March 31, 2004

 

 

EU Partially Lifts US Poultry Ban

 

The European Union Commission announced on Tuesday that it will scale down its US poultry ban to just the state of Texas where the outbreak of bird flu occurred.

 

The E.U. also has scaled back a similar ban in Canada to a part of the province of British Columbia.

 

Commissioner for Health and Consumer Protection David Byrne said: "It is now timely to lift most of the import restrictions as all necessary information provided by the two countries indicate that the high pathogenic Avian Influenza outbreaks in the two countries have been confined to a limited area."

 

The E.U. banned U.S. poultry imports Feb. 23 after the state of Texas confirmed new cases of bird flu.
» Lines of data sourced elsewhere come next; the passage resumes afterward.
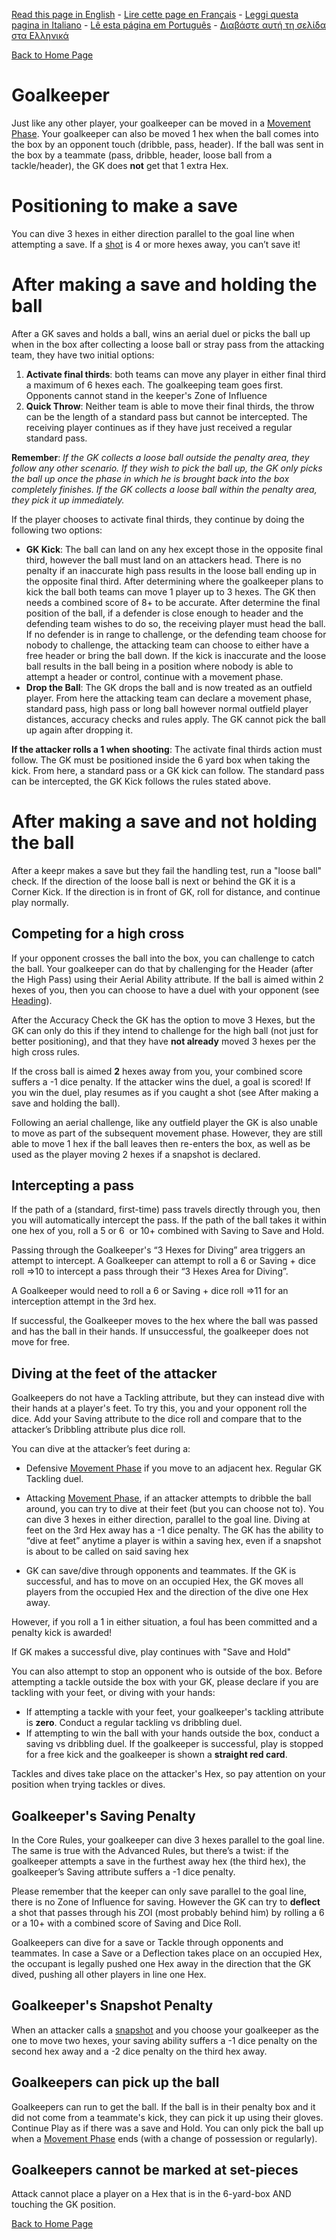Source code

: [Read this page in English](https://counterattackgame.github.io/wiki/en/goalkeeper) - [Lire cette page en Français](https://counterattackgame.github.io/wiki/fr/goalkeeper) - [Leggi questa pagina in Italiano](https://counterattackgame.github.io/wiki/it/goalkeeper) - [Lê esta página em Português](https://counterattackgame.github.io/wiki/pt/goalkeeper) - [Διαβάστε αυτή τη σελίδα στα Ελληνικά](https://counterattackgame.github.io/wiki/gr/goalkeeper)

[Back to Home Page](https://counterattackgame.github.io/wiki/en/index)
# Goalkeeper 

Just like any other player, your goalkeeper can be moved in a [Movement Phase](https://counterattackgame.github.io/wiki/en/movement_phase). Your goalkeeper can also be moved 1 hex when the ball comes into the box by an opponent touch (dribble, pass, header). If the ball was sent in the box by a teammate (pass, dribble, header, loose ball from a tackle/header), the GK does **not** get that 1 extra Hex.

# Positioning to make a save

You can dive 3 hexes in either direction parallel to the goal line when attempting a save. If a [shot](https://counterattackgame.github.io/wiki/en/shooting) is 4 or more hexes away, you can’t save it!

# After making a save and holding the ball

After a GK saves and holds a ball, wins an aerial duel or picks the ball up when in the box after collecting a loose ball or stray pass from the attacking team, they have two initial options:


1. **Activate final thirds**: both teams can move any player in either final third a maximum of 6 hexes each. The goalkeeping team goes first. Opponents cannot stand in the keeper's Zone of Influence
2. **Quick Throw**: Neither team is able to move their final thirds, the throw can be the length of a standard pass but cannot be intercepted. The receiving player continues as if they have just received a regular standard pass.

**Remember**: _If the GK collects a loose ball outside the penalty area, they follow any other scenario. If they wish to pick the ball up, the GK only picks the ball up once the phase in which he is brought back into the box completely finishes. If the GK collects a loose ball within the penalty area, they pick it up immediately._

If the player chooses to activate final thirds, they continue by doing the following two options:

- **GK Kick**: The ball can land on any hex except those in the opposite final third, however the ball must land on an attackers head. There is no penalty if an inaccurate high pass results in the loose ball ending up in the opposite final third. After determining where the goalkeeper plans to kick the ball both teams can move 1 player up to 3 hexes. The GK then needs a combined score of 8+ to be accurate. After determine the final position of the ball, if a defender is close enough to header and the defending team wishes to do so, the receiving player must head the ball. If no defender is in range to challenge, or the defending team choose for nobody to challenge, the attacking team can choose to either have a free header or bring the ball down. If the kick is inaccurate and the loose ball results in the ball being in a position where nobody is able to attempt a header or control, continue with a movement phase.
- **Drop the Ball**: The GK drops the ball and is now treated as an outfield player. From here the attacking team can declare a movement phase, standard pass, high pass or long ball however normal outfield player distances, accuracy checks and rules apply. The GK cannot pick the ball up again after dropping it.

**If the attacker rolls a 1 when shooting**: The activate final thirds action must follow. The GK must be positioned inside the 6 yard box when taking the kick. From here, a standard pass or a GK kick can follow. The standard pass can be intercepted, the GK Kick follows the rules stated above.


# After making a save and not holding the ball

After a keepr makes a save but they fail the handling test, run a "loose ball" check.  If the direction of the loose ball is next or behind the GK it is a Corner Kick. If the direction is in front of GK, roll for distance, and continue play normally.

## Competing for a high cross

If your opponent crosses the ball into the box, you can challenge to catch the ball. Your goalkeeper can do that by challenging for the Header (after the High Pass) using their Aerial Ability attribute. If the ball is aimed within 2 hexes of you, then you can choose to have a duel with your opponent (see [Heading](https://counterattackgame.github.io/wiki/en/heading)).

After the Accuracy Check the GK has the option to move 3 Hexes, but the GK can only do this if they intend to challenge for the high ball (not just for better positioning), and that they have **not already** moved 3 hexes per the high cross rules.

If the cross ball is aimed **2** hexes away from you, your combined score suffers a -1 dice penalty. If the attacker wins the duel, a goal is scored! If you win the duel, play resumes as if you caught a shot (see After making a save and holding the ball).

Following an aerial challenge, like any outfield player the GK is also unable to move as part of the subsequent movement phase. However, they are still able to move 1 hex if the ball leaves then re-enters the box, as well as be used as the player moving 2 hexes if a snapshot is declared.

## Intercepting a pass

If the path of a (standard, first-time) pass travels directly through you, then you will automatically intercept the pass. If the path of the ball takes it within one hex of you, roll a 5 or 6  or 10+ combined with Saving to Save and Hold.

Passing through the Goalkeeper's “3 Hexes for Diving” area triggers an attempt to intercept. A Goalkeeper can attempt to roll a 6 or Saving + dice roll =>10 to intercept a pass through their “3 Hexes Area for Diving”. 

A Goalkeeper would need to roll a 6 or Saving + dice roll =>11 for an interception attempt in the 3rd hex. 

If successful, the Goalkeeper moves to the hex where the ball was passed and has the ball in their hands. If unsuccessful, the goalkeeper does not move for free.

## Diving at the feet of the attacker

Goalkeepers do not have a Tackling attribute, but they can instead dive with their hands at a player's feet. To try this, you and your opponent roll the dice. Add your Saving attribute to the dice roll and compare that to the attacker’s Dribbling attribute plus dice roll.

You can dive at the attacker’s feet during a:

- Defensive [Movement Phase](https://counterattackgame.github.io/wiki/en/movement_phase) if you move to an adjacent hex. Regular GK Tackling duel.
- Attacking [Movement Phase](https://counterattackgame.github.io/wiki/en/movement_phase), if an attacker attempts to dribble the ball around, you can try to dive at their feet (but you can choose not to). You can dive 3 hexes in either direction, parallel to the goal line. Diving at feet on the 3rd Hex away has a -1 dice penalty. The GK has the ability to “dive at feet” anytime a player is within a saving hex, even if a snapshot is about to be called on said saving hex

- GK can save/dive through opponents and teammates. If the GK is successful, and has to move on an occupied Hex, the GK moves all players from the occupied Hex and the direction of the dive one Hex away.

However, if you roll a 1 in either situation, a foul has been committed and a penalty kick is awarded!

If GK makes a successful dive, play continues with "Save and Hold"

You can also attempt to stop an opponent who is outside of the box. Before attempting a tackle outside the box with your GK, please declare if you are tackling with your feet, or diving with your hands:

- If attempting a tackle with your feet, your goalkeeper's tackling attribute is **zero**. Conduct a regular tackling vs dribbling duel.
- If attempting to win the ball with your hands outside the box, conduct a saving vs dribbling duel. If the goalkeeper is successful, play is stopped for a free kick and the goalkeeper is shown a **straight red card**.

Tackles and dives take place on the attacker's Hex, so pay attention on your position when trying tackles or dives.

## Goalkeeper's Saving Penalty

In the Core Rules, your goalkeeper can dive 3 hexes parallel to the goal line. The same is true with the Advanced Rules, but there’s a twist: if the goalkeeper attempts a save in the furthest away hex (the third hex), the goalkeeper’s Saving attribute suffers a -1 dice penalty.

Please remember that the keeper can only save parallel to the goal line, there is no Zone of Influence for saving.
However the GK can try to **deflect** a shot that passes through his ZOI (most probably behind him) by rolling a 6 or a 10+ with a combined score of Saving and Dice Roll.

Goalkeepers can dive for a save or Tackle through opponents and teammates. In case a Save or a Deflection takes place on an occupied Hex, the occupant is legally pushed one Hex away in the direction that the GK dived, pushing all other players in line one Hex.

## Goalkeeper's Snapshot Penalty

When an attacker calls a [snapshot](https://counterattackgame.github.io/wiki/en/shooting) and you choose your goalkeeper as the one to move two hexes, your saving ability suffers a -1 dice penalty on the second hex away and a -2 dice penalty on the third hex away.

## Goalkeepers can pick up the ball

Goalkeepers can run to get the ball. If the ball is in their penalty box and it did not come from a teammate's kick, they can pick it up using their gloves. Continue Play as if there was a save and Hold. You can only pick the ball up when a [Movement Phase](https://counterattackgame.github.io/wiki/en/movement_phase) ends (with a change of possession or regularly).

## Goalkeepers cannot be marked at set-pieces

Attack cannot place a player on a Hex that is in the 6-yard-box AND touching the GK position.

[Back to Home Page](https://counterattackgame.github.io/wiki/en/index)
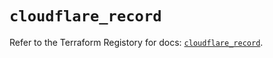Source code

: # `cloudflare_record`

Refer to the Terraform Registory for docs: [`cloudflare_record`](https://registry.terraform.io/providers/cloudflare/cloudflare/4.5.0/docs/resources/record).
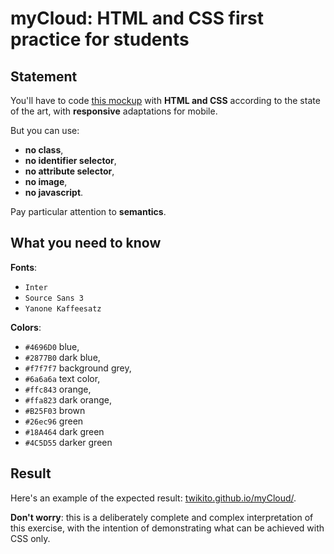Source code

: # myCloud: HTML and CSS first practice for students

## Statement

You'll have to code [this mockup](https://cdn.jsdelivr.net/gh/Twikito/myCloud/mockup.png) with __HTML and CSS__ according to the state of the art, with __responsive__ adaptations for mobile.

But you can use:
- __no class__,
- __no identifier selector__,
- __no attribute selector__,
- __no image__,
- __no javascript__.

Pay particular attention to __semantics__.

## What you need to know

__Fonts__:
- `Inter`
- `Source Sans 3`
- `Yanone Kaffeesatz`

__Colors__:
- `#4696D0` blue,
- `#2877B0` dark blue,
- `#f7f7f7` background grey,
- `#6a6a6a` text color,
- `#ffc843` orange,
- `#ffa823` dark orange,
- `#B25F03` brown
- `#26ec96` green
- `#18A464` dark green
- `#4C5D55` darker green

## Result

Here's an example of the expected result: [twikito.github.io/myCloud/](https://twikito.github.io/myCloud/).

__Don't worry__: this is a deliberately complete and complex interpretation of this exercise, with the intention of demonstrating what can be achieved with CSS only.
It is the first time since 1983-84 that bird flu has been found in the U.S. Those cases were found in Virginia and Pennsylvania.

 

The U.S. is a major poultry exporter to the E.U. Last year, one in four imported eggs came from the U.S, worth around EUR20 million in trade. The E.U. also imported 450,000 one-day-old chicks, worth a further EUR2.5 million.

 

The E.U. banned poultry products from Canada March 9.

 

It also has banned the import of all poultry products from Thailand and other Asian countries hit by the bird flu outbreak. The ban on Thailand's lucrative chicken exports to the 15-nation European bloc was introduced Jan. 23. Last year, the E.U. imported 150,000 tons of chicken from Thailand. The ban will remain in place until Aug. 25.

 

The Asian strain of the virus is more deadly. It has caused over 20 deaths and led to the slaughter of tens of millions of chickens. There are no cases in the U.S. or Canada of humans becoming infected with the disease.

 

The E.U. had its own outbreak of bird flu in 2003, which resulted in the culling of 30 million chickens and other birds in the Netherlands, Belgium and Germany.